# A Picture of My Willie



## Jeff (May 31, 2011)

HAH! Made you look!


----------



## chanda95 (Apr 6, 2011)

STUNNING - No better word for it.


----------



## JusSumguy (May 15, 2011)

Damn... I'm watchin this one.









Keep posting progress please.


-


----------



## Jeff (May 31, 2011)

Thanks you guys! 

will do sum.


----------



## Jeff (May 31, 2011)

-another few nights in...


----------



## JusSumguy (May 15, 2011)

I know I'm still an amateur. But I'm rarely, if ever, awestruck by someone's work.

This would be one of those times. I am truly humbled.

I've shown your progress to a few.
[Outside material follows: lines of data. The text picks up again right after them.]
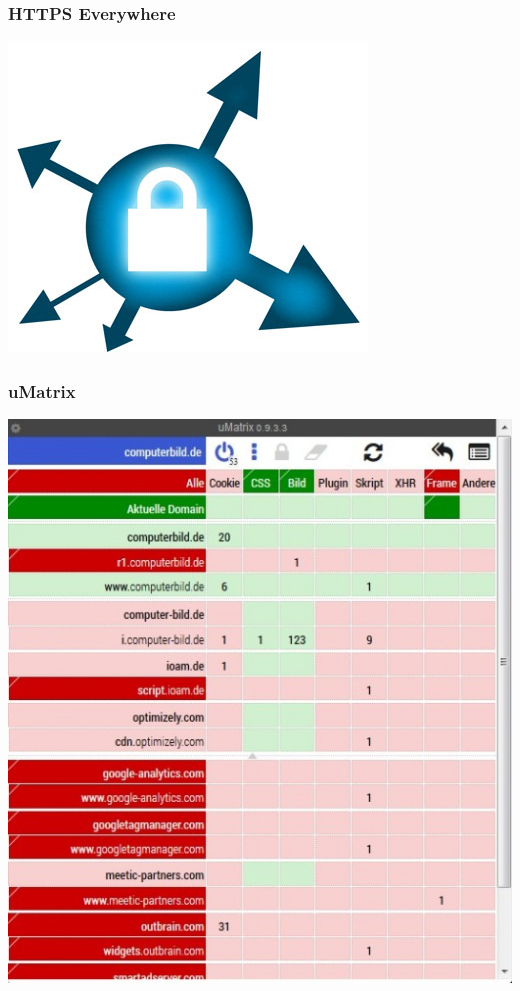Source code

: \documentclass[12pt, table]{beamer}
\begin{document}
\begin{frame}
    \frametitle{HTTPS Everywhere}
    \begin{center}
    	\includegraphics[height=0.7\textheight]{../img/https_everywhere.png}
    \end{center}
\end{frame}

\begin{frame}
    \frametitle{uMatrix}
    \begin{center}
    	\includegraphics[height=0.7\textheight]{../img/umatrix.jpg}
    \end{center}
\end{frame}
\end{document}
If you don't have a buyer, I got a few here.










-


----------



## DonH (Apr 4, 2011)

Great work!


----------



## Jeff (May 31, 2011)

Thx very much Sum. i must admit that I'm getting more confident with each portrait. (You guys are certainly helping with that, and I appreciate that very much) I was thinking last night while I was working on it -It almost feels like painting with pencil. 
I am humbled as well (by you guys' kudos)  thx again brotha. + thanks DonH!


----------



## Jeff (May 31, 2011)




----------



## JusSumguy (May 15, 2011)

The negative drawing is awesome.

Willie wishes he had that beard...










-


----------



## DLeeG (Oct 20, 2010)

Top notch Great work.


----------



## Jeff (May 31, 2011)

Thanks DLEEG
Woo-hoo finally done!


----------



## JusSumguy (May 15, 2011)

Lickety split, this is now the home screen on my phone...
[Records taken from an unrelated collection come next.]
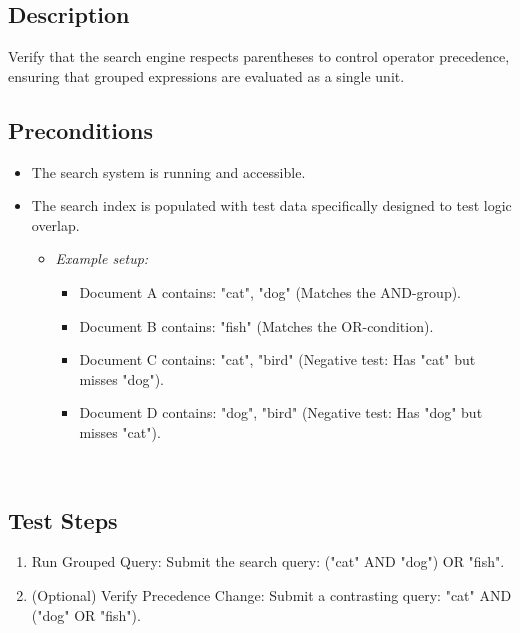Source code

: \documentclass{article}
\begin{document}
\subsection*{Description}
Verify that the search engine respects parentheses to control operator precedence, 
ensuring that grouped \newline expressions are evaluated as a single unit.

\subsection*{Preconditions}
\begin{itemize} 
  \item The search system is running and accessible. 
  \item The search index is populated with test data specifically designed to test logic overlap. 
  
  \begin{itemize} 
    \item[] \textit{Example setup:}  \begin{itemize} 
    \item Document A contains: "cat", "dog" (Matches the AND-group). 
    \item Document B contains: "fish" (Matches the OR-condition). 
    \item Document C contains: "cat", "bird" (Negative test: Has "cat" but misses "dog"). 
    \item Document D contains: "dog", "bird" (Negative test: Has "dog" but misses "cat"). 
  \end{itemize}   \end{itemize} 
\end{itemize}

\subsection*{Test Steps}
\begin{enumerate}
  \item Run Grouped Query: Submit the search query: ("cat" AND "dog") OR "fish". 
  \item (Optional) Verify Precedence Change: Submit a contrasting query: "cat" AND ("dog" OR "fish").
 \end{enumerate}
\end{document}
Consider a classroom thread on negative drawing. I would be first to each lesson. I'm pretty sure we could all benefit from that.










-


----------



## chanda95 (Apr 6, 2011)

Sheer perfection. Thats all I can say. Wonderful job!


----------



## Jeff (May 31, 2011)

Thanks you guys! I appreciate your comments ALOT. I think it helps as well when you love your subject. This was sure the case here- whats f'ing greater than Willie? ...his headband in the photo said "IRS Rules" ...which was great, but in light of his recent run-ins in Texas, and all the great work he does with NORML, I figured It was ok to embellish this one. 
i think I'll entitle it "free Willie"


----------



## PencilMeIn (Sep 2, 2010)

Amazing job! 



> Consider a classroom thread on negative drawing. I would be first to each lesson. I'm pretty sure we could all benefit from that.


For sure! Must see more!


----------



## johnbriner (Apr 7, 2011)

Really, I enjoyed looking at the progress. Superb work! very detailed. I like how you did the facial lines, it made it looks very realistic! Wow! Keep on posting your works, I really want to see more from you! Thanks fro letting us see that wonderful job!


----------